To do: Your answer should consist solely of the lines from the one containing "It's deep learning" through the end of the entries below, duplicated exactly.

(Records from a collection)
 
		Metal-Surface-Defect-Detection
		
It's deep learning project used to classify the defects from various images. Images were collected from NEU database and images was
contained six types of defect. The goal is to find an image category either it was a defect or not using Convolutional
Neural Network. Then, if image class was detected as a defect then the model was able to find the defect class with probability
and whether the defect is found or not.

The completed task:
It's deep learning project used to classify the defects from various images. Images were collected from NEU database and images was
contained six types of defect. The goal is to find an image category either it was a defect or not using Convolutional
Neural Network. Then, if image class was detected as a defect then the model was able to find the defect class with probability
and whether the defect is found or not.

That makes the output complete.